To the Stars Through Difficulties by Romalyn Tilghman
Rating: Very Good
Description: Andrew Carnegie funded fifty-nine public libraries in Kansas in the early 20th century but it was frontier women who organized waffle suppers, minstrel shows, and women's baseball games to buy books to fill them.
Now, a century later, Angelina returns to her father's hometown of New Hope to complete her dissertation on the Carnegie libraries, just as Traci and Gayle arrive in town - Traci as an artist-in-residence at the renovated Carnegie Arts Center and Gayle as a refugee whose neighboring town, Prairie Hill, has just been destroyed by a tornado.
The discovery of an old journal inspires the women to create a library and arts center as the first act of rebuilding Prairie Hill after the tornado. As they work together to raise money for the center, Traci reveals her enormous heart, Angelina discovers that problem-solving is more valuable than her PhD, and Gayle demonstrates that courage is not about waiting out a storm but building a future.
Full of Kansas history from pioneer homesteaders to Carrie Nation to orphan trains To the Stars through Difficulties is a contemporary story of women changing their world and finding their own voices, powers, and self-esteem in the process."
Why I Picked This Book: I couldn't resist that it's about libraries! Especially not on National Library week.

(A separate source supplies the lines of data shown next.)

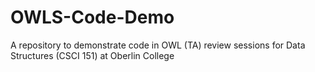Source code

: # OWLS-Code-Demo
A repository to demonstrate code in OWL (TA) review sessions for Data Structures (CSCI 151) at Oberlin College
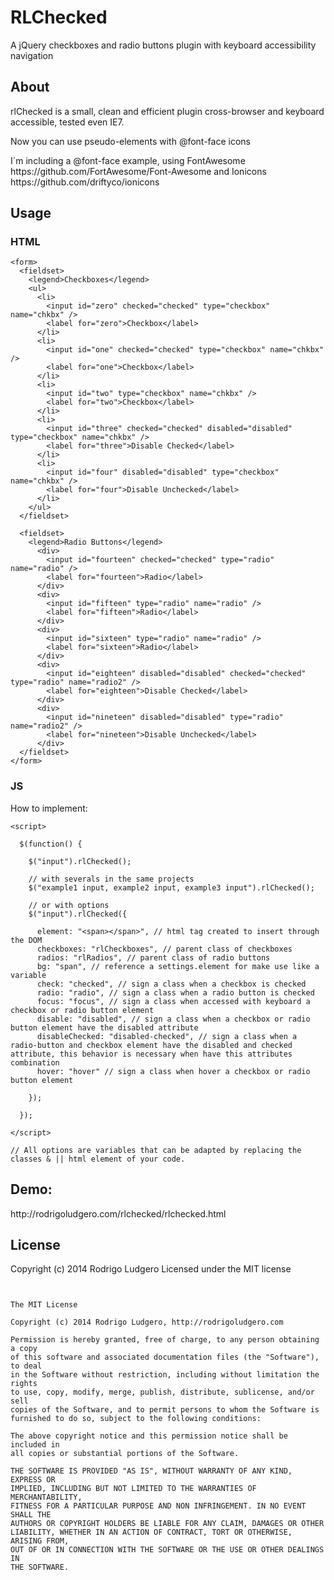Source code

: RLChecked
=========

A jQuery checkboxes and radio buttons plugin with keyboard accessibility navigation

<h2>About</h2>
<p>rlChecked is a small, clean and efficient plugin cross-browser and keyboard accessible, tested even IE7.</p>
<p>Now you can use pseudo-elements with @font-face icons</p>
<p>I´m including a @font-face example, using FontAwesome https://github.com/FortAwesome/Font-Awesome and Ionicons https://github.com/driftyco/ionicons</p>

<h2>Usage</h2>

<h3>HTML</h3>

  <!-- with li -->

    <form>
      <fieldset>
        <legend>Checkboxes</legend>
        <ul>
          <li>
            <input id="zero" checked="checked" type="checkbox" name="chkbx" />
            <label for="zero">Checkbox</label>
          </li>
          <li>
            <input id="one" checked="checked" type="checkbox" name="chkbx" />
            <label for="one">Checkbox</label>
          </li>
          <li>
            <input id="two" type="checkbox" name="chkbx" />
            <label for="two">Checkbox</label>
          </li>
          <li>
            <input id="three" checked="checked" disabled="disabled" type="checkbox" name="chkbx" />
            <label for="three">Disable Checked</label>
          </li>
          <li>
            <input id="four" disabled="disabled" type="checkbox" name="chkbx" />
            <label for="four">Disable Unchecked</label>
          </li>
        </ul>
      </fieldset>

  <!-- or div -->

      <fieldset>
        <legend>Radio Buttons</legend>
          <div>
            <input id="fourteen" checked="checked" type="radio" name="radio" />
            <label for="fourteen">Radio</label>
          </div>
          <div>
            <input id="fifteen" type="radio" name="radio" />
            <label for="fifteen">Radio</label>
          </div>
          <div>
            <input id="sixteen" type="radio" name="radio" />
            <label for="sixteen">Radio</label>
          </div>
          <div>
            <input id="eighteen" disabled="disabled" checked="checked" type="radio" name="radio2" />
            <label for="eighteen">Disable Checked</label>
          </div>
          <div>
            <input id="nineteen" disabled="disabled" type="radio" name="radio2" />
            <label for="nineteen">Disable Unchecked</label>
          </div>
      </fieldset>
    </form>

  <!-- or change for other html tag -->

<h3>JS</h3>


<p>How to implement:</p>

    <script>

      $(function() {

        $("input").rlChecked();

        // with severals in the same projects
        $("example1 input, example2 input, example3 input").rlChecked();

        // or with options
        $("input").rlChecked({

          element: "<span></span>", // html tag created to insert through the DOM
          checkboxes: "rlCheckboxes", // parent class of checkboxes
          radios: "rlRadios", // parent class of radio buttons
          bg: "span", // reference a settings.element for make use like a variable
          check: "checked", // sign a class when a checkbox is checked
          radio: "radio", // sign a class when a radio button is checked
          focus: "focus", // sign a class when accessed with keyboard a checkbox or radio button element
          disable: "disabled", // sign a class when a checkbox or radio button element have the disabled attribute
          disableChecked: "disabled-checked", // sign a class when a radio-button and checkbox element have the disabled and checked attribute, this behavior is necessary when have this attributes combination
          hover: "hover" // sign a class when hover a checkbox or radio button element

        });

      });

    </script>

    // All options are variables that can be adapted by replacing the classes & || html element of your code.


<h2>Demo:</h2>

<p>http://rodrigoludgero.com/rlchecked/rlchecked.html</p>


<h2>License</h2>
<p>Copyright (c) 2014 Rodrigo Ludgero Licensed under the MIT license</p>

<pre>
<code>

The MIT License

Copyright (c) 2014 Rodrigo Ludgero, http://rodrigoludgero.com

Permission is hereby granted, free of charge, to any person obtaining a copy
of this software and associated documentation files (the "Software"), to deal
in the Software without restriction, including without limitation the rights
to use, copy, modify, merge, publish, distribute, sublicense, and/or sell
copies of the Software, and to permit persons to whom the Software is
furnished to do so, subject to the following conditions:

The above copyright notice and this permission notice shall be included in
all copies or substantial portions of the Software.

THE SOFTWARE IS PROVIDED "AS IS", WITHOUT WARRANTY OF ANY KIND, EXPRESS OR
IMPLIED, INCLUDING BUT NOT LIMITED TO THE WARRANTIES OF MERCHANTABILITY,
FITNESS FOR A PARTICULAR PURPOSE AND NON INFRINGEMENT. IN NO EVENT SHALL THE
AUTHORS OR COPYRIGHT HOLDERS BE LIABLE FOR ANY CLAIM, DAMAGES OR OTHER
LIABILITY, WHETHER IN AN ACTION OF CONTRACT, TORT OR OTHERWISE, ARISING FROM,
OUT OF OR IN CONNECTION WITH THE SOFTWARE OR THE USE OR OTHER DEALINGS IN
THE SOFTWARE.

</code>
</pre>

My Impression: I'm almost embarrassed with how little I knew about Carnegie's library program. I know who Andrew Carnegie is and I did know he was a philanthropist but I wasn't aware about his library program and how he went about it. That alone is a fascinating story and I'm hoping to read more about it.
The story itself focuses on three women - Angelina, Traci, and Gayle. They're all from different backgrounds and are of different ages but they have one very real thing in common. They're all lost. They've all had some moment that knocked them off their center and are struggling to figure out just how they're going to survive and the answer takes them both to a little town in Kansas (though to be fair - Gayle is already pretty much there). For Angelina, New Hope and the library are her past. A connection to a grandmother that she knew and didn't really know and a place that she felt special. A place that really made her decide what she wanted to do with her life. She's hoping that place can get her back on track. Traci is just looking for a place to land and a place to stay for a little while. She doesn't care where as long as it's safe. Gayle has everything taken away by something she can't control and is now just lost - desperately trying to figure out what to do next. I didn't always like these women but they always interested me.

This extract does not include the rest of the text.